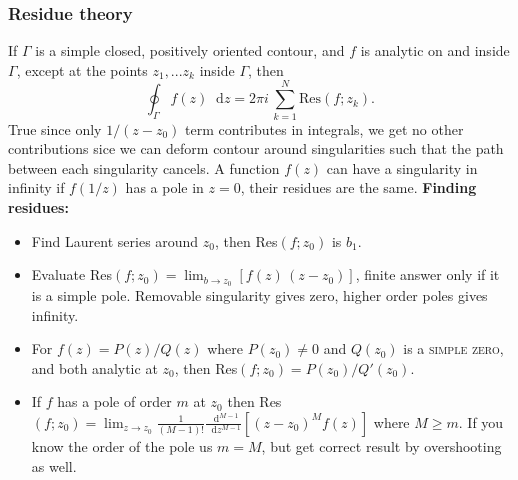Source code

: \documentclass[a4paper, 10pt]{article}
\newcommand*\diff{\mathop{}\!\mathrm{d}}
\begin{document}
\begin{multicols*}{3}
\subsubsection*{Residue theory}
If $\Gamma$ is a simple closed, positively oriented contour, and $f$ is analytic on and inside $\Gamma$, except at the points $z_1,...z_k$ inside $\Gamma$, then
\begin{equation}
  \oint_{\Gamma} f(z) \diff z = 2\pi i\, \sum_{k=1}^{N} \text{Res}(f;z_k).
\end{equation}
True since only $1/(z-z_0)$ term contributes in integrals, we get no other contributions sice we can deform contour around singularities such that the path between each singularity cancels. A function $f(z)$ can have a singularity in infinity if $f(1/z)$ has a pole in $z=0$, their residues are the same.
\textbf{Finding residues:}
\begin{itemize}
  \item Find Laurent series around $z_0$, then Res$(f;z_0)$ is $b_1$.
  \item Evaluate Res$(f;z_0)=\lim_{b\rightarrow z_0} \left[f(z)\,(z-z_0)\right]$, finite answer only if it is a simple pole. Removable singularity gives zero, higher order poles gives infinity.
  \item For $f(z)=P(z)/Q(z)$ where $P(z_0)\neq 0$ and $Q(z_0)$ is a \textsc{simple zero}, and both analytic at $z_0$, then Res$(f;z_0)=P(z_0)/Q'(z_0)$.
  \item If $f$ has a pole of order $m$ at $z_0$ then Res$(f;z_0) = \lim_{z\rightarrow z_0} \frac{1}{(M-1)!}\frac{\diff^{M-1}}{\diff z^{M-1}}\left[(z-z_0)^Mf(z)\right]$ where $M \geq m$. If you know the order of the pole us $m=M$, but get correct result by overshooting as well.
\end{itemize}

\end{multicols*}
\end{document}
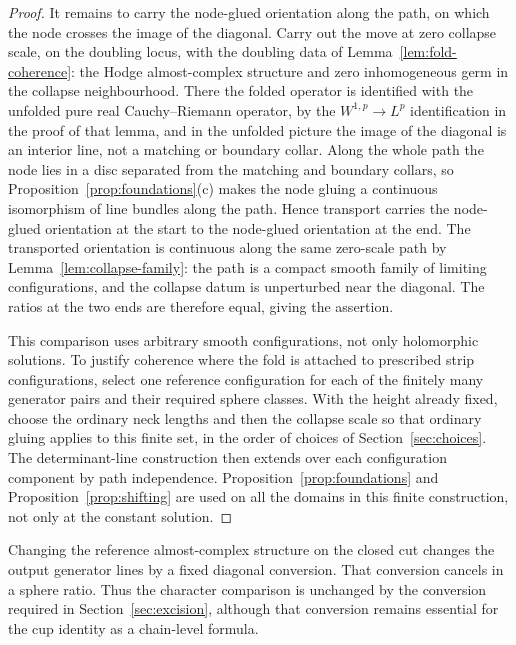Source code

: \documentclass[11pt]{amsart}
\theoremstyle{definition}
\theoremstyle{remark}
\theoremstyle{plain}
\numberwithin{equation}{section}
\begin{document}
\begin{proof}
It remains to carry the node-glued orientation along the path, on
which the node crosses the image of the diagonal. Carry out the move at
zero collapse scale, on the doubling locus, with the doubling data of
Lemma~\ref{lem:fold-coherence}: the Hodge almost-complex structure and
zero inhomogeneous germ in the collapse neighbourhood. There the folded
operator is identified with the unfolded pure real Cauchy--Riemann
operator, by the $W^{1,p}\to L^p$ identification in the proof of that
lemma, and in the unfolded picture the image of the diagonal is an
interior line, not a matching or boundary collar. Along the whole path
the node lies in a disc separated from the matching and boundary
collars, so Proposition~\ref{prop:foundations}(c) makes the node gluing
a continuous isomorphism of line bundles along the path. Hence transport
carries the node-glued orientation at the start to the node-glued
orientation at the end. The transported orientation is continuous along
the same zero-scale path by Lemma~\ref{lem:collapse-family}: the path is
a compact smooth family of limiting configurations, and the collapse
datum is unperturbed near the diagonal. The ratios at the two ends are
therefore equal, giving the assertion.

This comparison uses arbitrary smooth
configurations, not only holomorphic
solutions. To justify coherence where
the fold is attached to prescribed
strip configurations, select one
reference configuration for each of the
finitely many generator pairs and their
required sphere classes. With the
height already fixed, choose the
ordinary neck lengths and then the
collapse scale so that ordinary gluing
applies to this finite set, in the order
of choices of Section~\ref{sec:choices}. The determinant-line construction
then extends over each configuration
component by path independence.
Proposition~\ref{prop:foundations} and
Proposition~\ref{prop:shifting} are
used on all the domains in this
finite construction, not only at the
constant solution.
\end{proof}

Changing the reference almost-complex
structure on the closed cut changes the output generator
lines by a fixed diagonal conversion.
That conversion cancels in a sphere
ratio. Thus the character comparison is
unchanged by the conversion required in
Section~\ref{sec:excision}, although that
conversion remains essential for the
cup identity as a chain-level formula.
\end{document}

-*-

### REQUIRED ACTION
Search the data above for the string "configurations" and copy each line that has it.

### ANSWER SPACE
a compact smooth family of limiting configurations, and the collapse
configurations, not only holomorphic
strip configurations, select one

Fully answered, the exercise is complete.